Publié par la sénatrice Lorna Milne (retraité) le 11 mai 2009
En mars dernier, j’ai eu l’occasion de consacrer une matinée à la découverte de ce merveilleux nouveau centre de formation, de recherche et de rayonnement, et j’ai été stupéfaite de découvrir tout ce qui pouvait être produit à partir de déchets et de substances végétales extrêmement peu coûteux, et ce, grâce aux nanotechnologies.
Pour ceux qui le sauraient pas, comme moi jusqu’alors, « nano » signifie « extrêmement petit », de l’ordre du milliardième de mètre (1 nm = 0, 000 000 000 1 mètre). Un cheveu a un diamètre de 50 000 nanomètres. L’épaisseur d’une feuille de papier est d’environ 100 000 nanomètres. À cette échelle, des substances ordinaires acquièrent de nouvelles propriétés inattendues, et peuvent être utilisées de nombreuses façons non conventionnelles pour, par exemple, fabriquer des « plastiques » et d’autres matériaux de l’ère spatiale sans recourir à la pétrochimie. Ces nouveaux plastiques sont appelés nanoplastiques.
On m’a montré des échantillons de nanobioplastiques (entièrement produits à partir de substances végétales) qui permettent de produits des pièces automobiles ultralégères et plus résistantes que des pièces en acier. Des biomatériaux tels que de l’huile de soja ou des tiges de chanvre peuvent être utilisés pour produire tous les objets que nous fabriquons aujourd’hui en matières plastiques traditionnelles. Il est également possible de produire des matériaux de construction plus légers et plus solides que les matériaux conventionnels à partir de déchets tels que de la lignine, des céréales à distiller, et même du fumier de vache. Il est aussi possible de produire, à partir d’une combinaison d’éléments tels que des sacs plastiques usagés et du papier recyclé, des matériaux hybrides qui sont d’aussi bonne qualité, et même de meilleure qualité, que les plastiques pétrochimiques dont ils sont tirés, et qui sont de plus entièrement biodégradables. Il est ainsi possible de produire, à partir de produits naturels, tout un éventail de produits allant des panneaux de construction, aux tapis et aux meubles, en passant par les matériaux d’emballage, les lubrifiants et les peintures. Cette visite fut pour moi une véritable révélation.

Le Professeur Amar Mohanty et épouse, la Professeure Manju Misra, qui dirigent conjointement ce projet, ont réussi, grâce à leur réputation et à leur expertise, à convaincre certains des meilleurs spécialistes postdoctoraux mondiaux en nanotechnologie et en biorecherche de se joindre à cet excitant nouveau projet. Les retombées économiques de ces nanotechnologies pourraient atteindre, à l’échelle mondiale, mille milliards de dollars au cours des vingt prochaines années et les entreprises de ce secteur devront embaucher près de deux millions de nanotechniciens.
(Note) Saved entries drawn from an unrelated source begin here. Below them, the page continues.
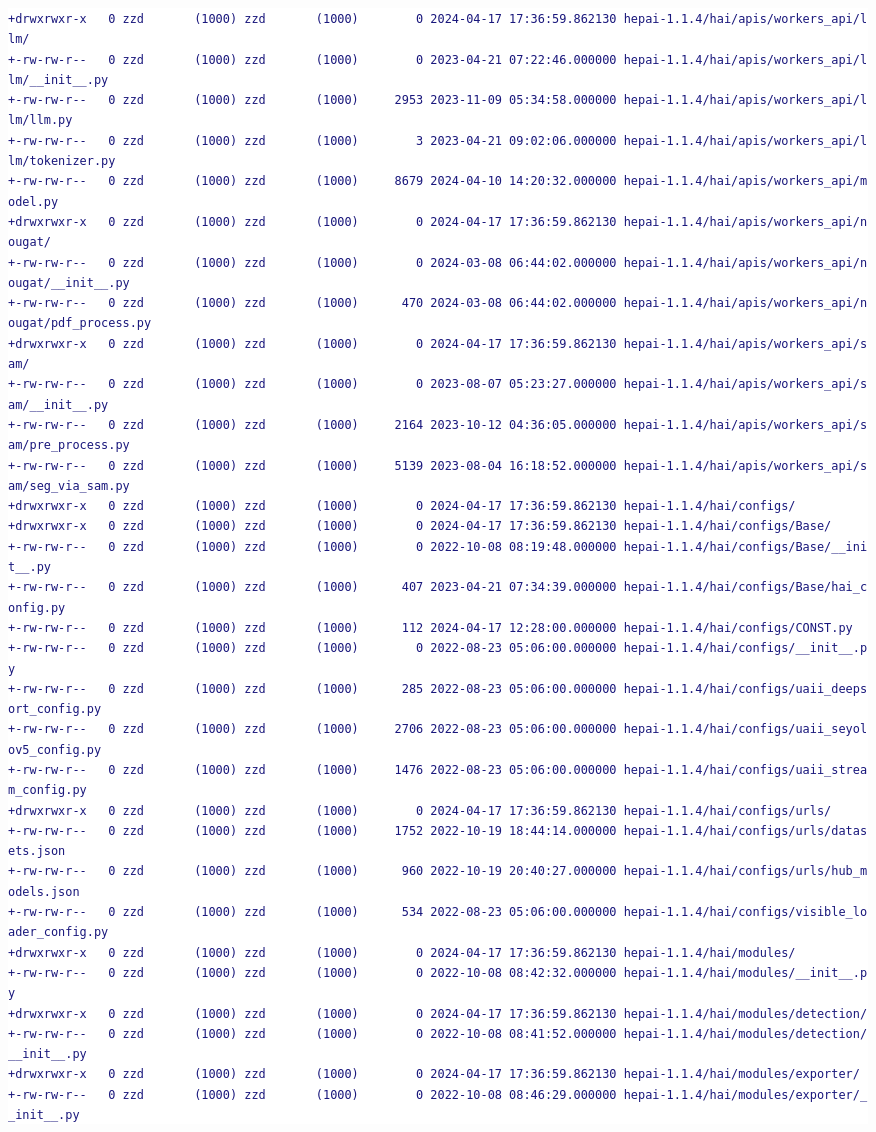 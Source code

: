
 ```diff
+drwxrwxr-x   0 zzd       (1000) zzd       (1000)        0 2024-04-17 17:36:59.862130 hepai-1.1.4/hai/apis/workers_api/llm/
+-rw-rw-r--   0 zzd       (1000) zzd       (1000)        0 2023-04-21 07:22:46.000000 hepai-1.1.4/hai/apis/workers_api/llm/__init__.py
+-rw-rw-r--   0 zzd       (1000) zzd       (1000)     2953 2023-11-09 05:34:58.000000 hepai-1.1.4/hai/apis/workers_api/llm/llm.py
+-rw-rw-r--   0 zzd       (1000) zzd       (1000)        3 2023-04-21 09:02:06.000000 hepai-1.1.4/hai/apis/workers_api/llm/tokenizer.py
+-rw-rw-r--   0 zzd       (1000) zzd       (1000)     8679 2024-04-10 14:20:32.000000 hepai-1.1.4/hai/apis/workers_api/model.py
+drwxrwxr-x   0 zzd       (1000) zzd       (1000)        0 2024-04-17 17:36:59.862130 hepai-1.1.4/hai/apis/workers_api/nougat/
+-rw-rw-r--   0 zzd       (1000) zzd       (1000)        0 2024-03-08 06:44:02.000000 hepai-1.1.4/hai/apis/workers_api/nougat/__init__.py
+-rw-rw-r--   0 zzd       (1000) zzd       (1000)      470 2024-03-08 06:44:02.000000 hepai-1.1.4/hai/apis/workers_api/nougat/pdf_process.py
+drwxrwxr-x   0 zzd       (1000) zzd       (1000)        0 2024-04-17 17:36:59.862130 hepai-1.1.4/hai/apis/workers_api/sam/
+-rw-rw-r--   0 zzd       (1000) zzd       (1000)        0 2023-08-07 05:23:27.000000 hepai-1.1.4/hai/apis/workers_api/sam/__init__.py
+-rw-rw-r--   0 zzd       (1000) zzd       (1000)     2164 2023-10-12 04:36:05.000000 hepai-1.1.4/hai/apis/workers_api/sam/pre_process.py
+-rw-rw-r--   0 zzd       (1000) zzd       (1000)     5139 2023-08-04 16:18:52.000000 hepai-1.1.4/hai/apis/workers_api/sam/seg_via_sam.py
+drwxrwxr-x   0 zzd       (1000) zzd       (1000)        0 2024-04-17 17:36:59.862130 hepai-1.1.4/hai/configs/
+drwxrwxr-x   0 zzd       (1000) zzd       (1000)        0 2024-04-17 17:36:59.862130 hepai-1.1.4/hai/configs/Base/
+-rw-rw-r--   0 zzd       (1000) zzd       (1000)        0 2022-10-08 08:19:48.000000 hepai-1.1.4/hai/configs/Base/__init__.py
+-rw-rw-r--   0 zzd       (1000) zzd       (1000)      407 2023-04-21 07:34:39.000000 hepai-1.1.4/hai/configs/Base/hai_config.py
+-rw-rw-r--   0 zzd       (1000) zzd       (1000)      112 2024-04-17 12:28:00.000000 hepai-1.1.4/hai/configs/CONST.py
+-rw-rw-r--   0 zzd       (1000) zzd       (1000)        0 2022-08-23 05:06:00.000000 hepai-1.1.4/hai/configs/__init__.py
+-rw-rw-r--   0 zzd       (1000) zzd       (1000)      285 2022-08-23 05:06:00.000000 hepai-1.1.4/hai/configs/uaii_deepsort_config.py
+-rw-rw-r--   0 zzd       (1000) zzd       (1000)     2706 2022-08-23 05:06:00.000000 hepai-1.1.4/hai/configs/uaii_seyolov5_config.py
+-rw-rw-r--   0 zzd       (1000) zzd       (1000)     1476 2022-08-23 05:06:00.000000 hepai-1.1.4/hai/configs/uaii_stream_config.py
+drwxrwxr-x   0 zzd       (1000) zzd       (1000)        0 2024-04-17 17:36:59.862130 hepai-1.1.4/hai/configs/urls/
+-rw-rw-r--   0 zzd       (1000) zzd       (1000)     1752 2022-10-19 18:44:14.000000 hepai-1.1.4/hai/configs/urls/datasets.json
+-rw-rw-r--   0 zzd       (1000) zzd       (1000)      960 2022-10-19 20:40:27.000000 hepai-1.1.4/hai/configs/urls/hub_models.json
+-rw-rw-r--   0 zzd       (1000) zzd       (1000)      534 2022-08-23 05:06:00.000000 hepai-1.1.4/hai/configs/visible_loader_config.py
+drwxrwxr-x   0 zzd       (1000) zzd       (1000)        0 2024-04-17 17:36:59.862130 hepai-1.1.4/hai/modules/
+-rw-rw-r--   0 zzd       (1000) zzd       (1000)        0 2022-10-08 08:42:32.000000 hepai-1.1.4/hai/modules/__init__.py
+drwxrwxr-x   0 zzd       (1000) zzd       (1000)        0 2024-04-17 17:36:59.862130 hepai-1.1.4/hai/modules/detection/
+-rw-rw-r--   0 zzd       (1000) zzd       (1000)        0 2022-10-08 08:41:52.000000 hepai-1.1.4/hai/modules/detection/__init__.py
+drwxrwxr-x   0 zzd       (1000) zzd       (1000)        0 2024-04-17 17:36:59.862130 hepai-1.1.4/hai/modules/exporter/
+-rw-rw-r--   0 zzd       (1000) zzd       (1000)        0 2022-10-08 08:46:29.000000 hepai-1.1.4/hai/modules/exporter/__init__.py
```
Il s’agit bel et bien d’une nouvelle ruée vers l’or vert!
L’ouverture de ce Centre, à l’Université de Guelph, a été rendue possible en partie grâce à une bourse de trois millions de dollars de la province de l’Ontario, qui a permis à l’Université de créer une « Chaire en excellence du premier ministre » et d’attirer ainsi les meilleurs chercheurs du monde dans ce tout nouveau laboratoire qui fait ainsi du Canada l’un des chefs de file mondiaux en matière de nanotechnologies. La Fondation canadienne pour l’innovation a, quant à elle, accordé 463 796 $ au développement de Centre qui a ouvert ses portes en octobre 2008.
Investir dans des domaines de recherche tels que les nanotechnologies est indispensable pour réduire notre dépendance envers les ressources non renouvelables et contribuer à un meilleur avenir commun. Les gouvernements doivent absolument subventionner ce type de recherches. Je continuerai de m’efforcer de convaincre le gouvernement fédéral, et mes collègues en politique, à quel point il est important de financer de tels projets scientifiques, et je félicite le gouvernement de l’Ontario d’aborder l’avenir de façon si positive et si constructive.